> _Exercise directions_
Scan the data below for the string "impacto". Copy every line where it appears.

> _Dataset extract_
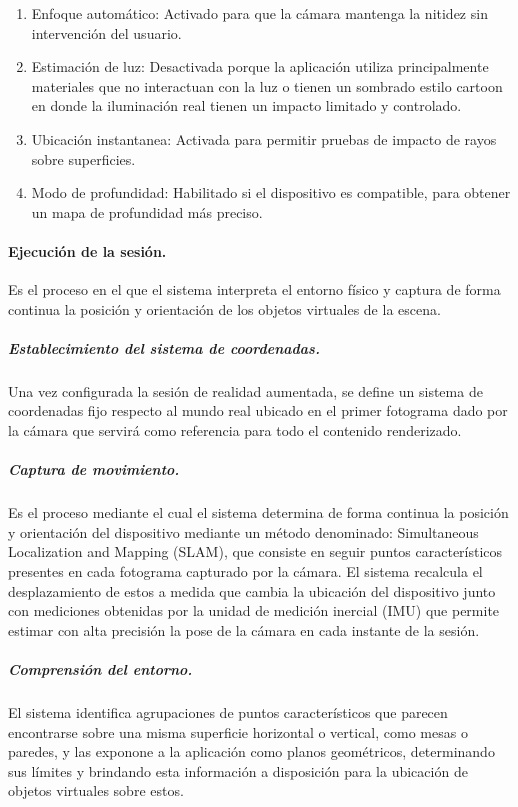             \begin{enumerate}
                
                \item Enfoque automático: Activado para que la cámara mantenga la nitidez sin intervención del usuario.

                \item Estimación de luz: Desactivada porque la aplicación utiliza principalmente materiales que no interactuan con la luz o tienen un sombrado estilo cartoon en donde la iluminación real tienen un impacto limitado y controlado.

                \item Ubicación instantanea: Activada para permitir pruebas de impacto de rayos sobre superficies.

                \item Modo de profundidad: Habilitado si el dispositivo es compatible, para obtener un mapa de profundidad más preciso.

            \end{enumerate}

            \paragraph{Ejecución de la sesión.}Es el proceso en el que el sistema interpreta el entorno físico y captura de forma continua la posición y orientación de los objetos virtuales de la escena. 

            \subparagraph{Establecimiento del sistema de coordenadas.}Una vez configurada la sesión de realidad aumentada, se define un sistema de coordenadas fijo respecto al mundo real ubicado en el primer fotograma dado por la cámara que servirá como referencia para todo el contenido renderizado.

            \subparagraph{Captura de movimiento.}Es el proceso mediante el cual el sistema determina de forma continua la posición y orientación del dispositivo mediante un método denominado: Simultaneous Localization and Mapping (SLAM), que consiste en seguir puntos característicos presentes en cada fotograma capturado por la cámara. El sistema recalcula el desplazamiento de estos a medida que cambia la ubicación del dispositivo junto con mediciones obtenidas por la unidad de medición inercial (IMU) que permite estimar con alta precisión la pose de la cámara en cada instante de la sesión.

            \subparagraph{Comprensión del entorno.}El sistema identifica agrupaciones de puntos característicos que parecen encontrarse sobre una misma superficie horizontal o vertical, como mesas o paredes, y las exponone a la aplicación como planos geométricos, determinando sus límites y brindando esta información a disposición para la ubicación de objetos virtuales sobre estos.

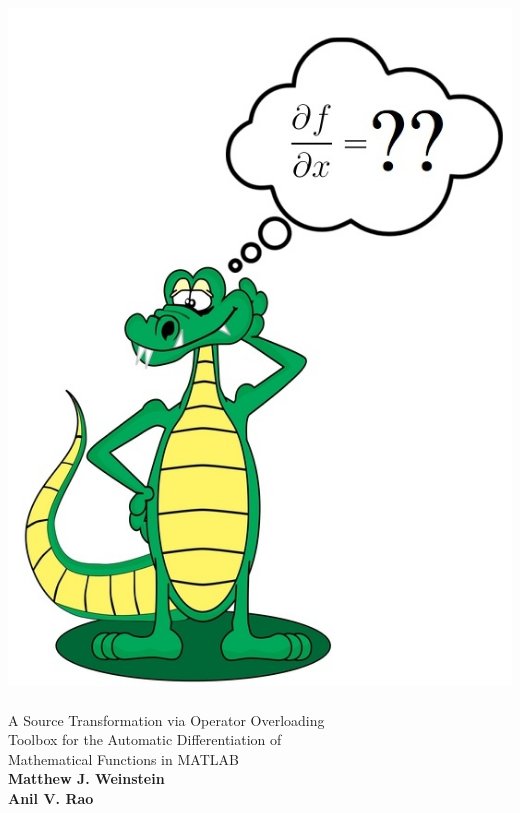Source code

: \documentclass[10pt,pdftex]{article}
\date{}
\begin{document}
\begin{titlepage}
\begin{center}
\includegraphics[scale=.5]{derivgator_notitle.jpg}\\
\vspace{1 cm}
\\
\vspace{1 cm}
{\large A Source Transformation via Operator Overloading \\ Toolbox for the Automatic Differentiation of \\Mathematical Functions in MATLAB}\\
 \vspace{1 cm}
 {\bf \LARGE Matthew J. Weinstein\\ \vspace{10pt} Anil V. Rao}
\end{center}
\end{titlepage}
\end{document}
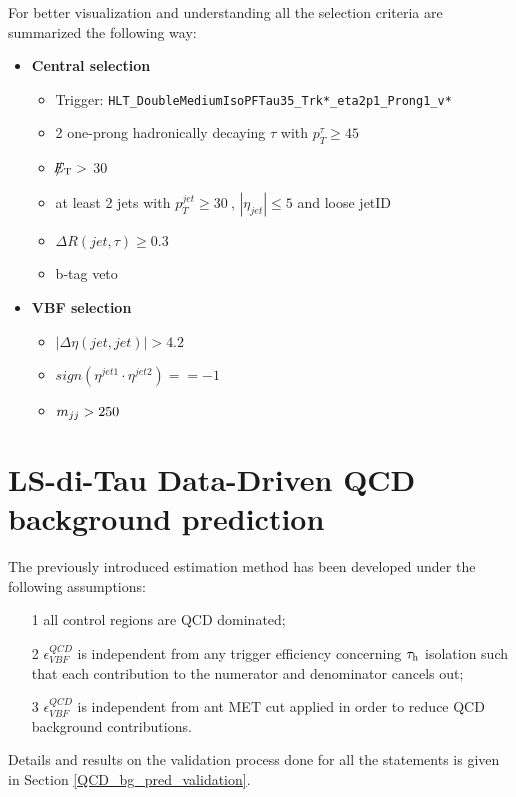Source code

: For better visualization and understanding all the selection criteria are summarized the following way:

\begin{itemize}
	\item \textbf{Central selection}
	\begin{itemize}
		\item Trigger: \texttt{HLT\_DoubleMediumIsoPFTau35\_Trk*\_eta2p1\_Prong1\_v*}
		\item 2 one-prong hadronically decaying $\tau$ with $p_{T}^{\tau}\geq45~$\gev 
		\item $\slash\mkern-12mu{E}_{\text{T}} > $ 30
		\item at least 2 jets with $p_{T}^{jet}\geq30~$\gev, $|\eta_{jet}|\leq5$ and loose jetID
		\item $\Delta R(jet,\tau)\geq0.3$
		\item b-tag veto
	\end{itemize}
	\item \textbf{VBF selection}
	\begin{itemize}
		\item $|\Delta\eta(jet,jet)| > 4.2$
		\item $sign(\eta^{jet 1}\cdot\eta^{jet 2})==-1$
		\item $m_{jj}>250~$\gev
	\end{itemize}
\end{itemize}

\clearpage

\section {LS-di-Tau Data-Driven QCD background prediction} \label{sec:bgestimation}

The previously introduced estimation method has been developed under the following assumptions:
\begin{itemize}
	\item[1] all control regions are QCD dominated;
	\item[2] $\epsilon^{QCD}_{VBF}$ is independent from any trigger efficiency concerning $\tau_{\text{h}}$ isolation such that each contribution to the numerator and denominator cancels out;
	\item[3] $\epsilon^{QCD}_{VBF}$ is independent from ant MET cut applied in order to reduce QCD background contributions. 
\end{itemize}

Details and results on the validation process done for all the statements is given in Section \ref{QCD_bg_pred_validation}.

> _Result_
                \item Estimación de luz: Desactivada porque la aplicación utiliza principalmente materiales que no interactuan con la luz o tienen un sombrado estilo cartoon en donde la iluminación real tienen un impacto limitado y controlado.
                \item Ubicación instantanea: Activada para permitir pruebas de impacto de rayos sobre superficies.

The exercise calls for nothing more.